Un hombre reza con un guante de cuero cubriendo su mano derecha. La imagen que da la bienvenida a la gran exposición que el Macba dedica a Carlos Motta, condensa una tensión fundamental en su obra: el legado opresivo de la religión como norma cultural y la insubordinación y la herejía como formas de disidencia. Es también el umbral hacia los submundos gais en los que ha transitado su trayectoria, marcada por más de dos décadas de mirada implacable al legado colonial y a la moral sexual impuesta por la Iglesia.
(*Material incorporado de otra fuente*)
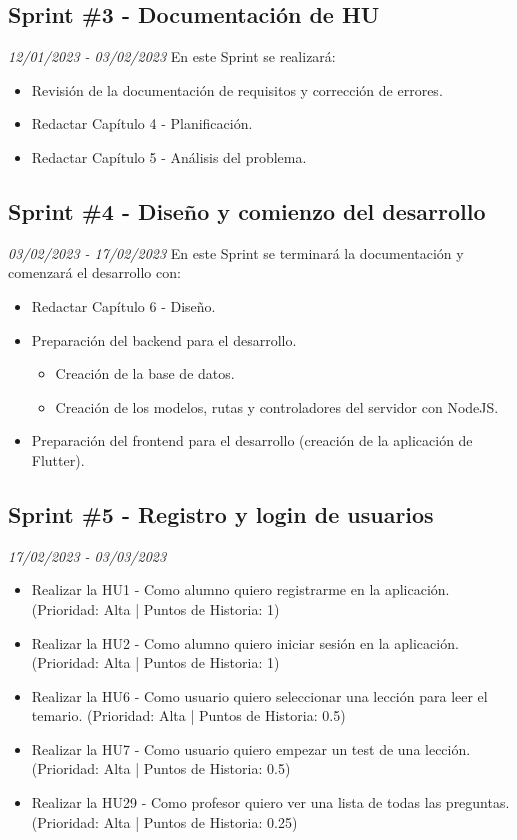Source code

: \subsection{Sprint \#3 - Documentación de HU}
\textit{12/01/2023   -   03/02/2023}
En este Sprint se realizará:
\begin{itemize}
    \item Revisión de la documentación de requisitos y corrección de errores.
    \item Redactar Capítulo 4 - Planificación.
    \item Redactar Capítulo 5 - Análisis del problema.
\end{itemize}
\subsection{Sprint \#4 - Diseño y comienzo del desarrollo}
\textit{03/02/2023   -   17/02/2023}
En este Sprint se terminará la documentación y comenzará el desarrollo con:
\begin{itemize}
    \item Redactar Capítulo 6 - Diseño.
    \item Preparación del backend para el desarrollo.
    \begin{itemize}
        \item Creación de la base de datos.
        \item Creación de los modelos, rutas y controladores del servidor con NodeJS.
    \end{itemize}
    \item Preparación del frontend para el desarrollo (creación de la aplicación de Flutter).
\end{itemize}
\subsection{Sprint \#5 - Registro y login de usuarios}
\textit{17/02/2023   -   03/03/2023}
\begin{itemize}
    \item Realizar la HU1 - Como alumno quiero registrarme en la aplicación. (Prioridad: Alta | Puntos de Historia: 1)
    \item Realizar la HU2 - Como alumno quiero iniciar sesión en la aplicación. (Prioridad: Alta | Puntos de Historia: 1)
    \item Realizar la HU6 - Como usuario quiero seleccionar una lección para leer el temario. (Prioridad: Alta | Puntos de Historia: 0.5)
    \item Realizar la HU7 - Como usuario quiero empezar un test de una lección. (Prioridad: Alta | Puntos de Historia: 0.5)
    \item Realizar la HU29 - Como profesor quiero ver una lista de todas las preguntas. (Prioridad: Alta | Puntos de Historia: 0.25)

\end{itemize}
Su trabajo se centra en la vulnerabilidad de ciertos cuerpos ante la violencia del Estado, las decisiones políticas y los procesos históricos. De la crisis del VIH al genocidio en Gaza, tema de fondo en su última performance, Gravedad (2024), su arte ha dado voz a quienes fueron silenciados por el discurso normativo, mucho antes de que eso se convirtiera en un gesto corriente en los museos de arte.
Por todo eso, es de justicia que el Macba le dedique esta falsa retrospectiva, comisariada por Agustín Pérez-Rubio y María Berríos, y sin duda una de las propuestas más contundentes de la última etapa del museo barcelonés. Motta reescribe desde lo queer el relato oficial del colonialismo, entendido como “una historia de subyugación cultural completa”, como este artista colombiano de 46 años, asentado en Nueva York, señala durante una visita a la muestra. Una sala acoge una instalación compuesta por 20 réplicas en miniatura de esculturas prehispánicas que representan sexo entre hombres, copiadas de obras de museos antropológicos. Ponen en duda las nociones de pecado, crimen y desviación impuestas tras la colonización, planteando la hipótesis de una sexualidad más libre en la América prehispánica.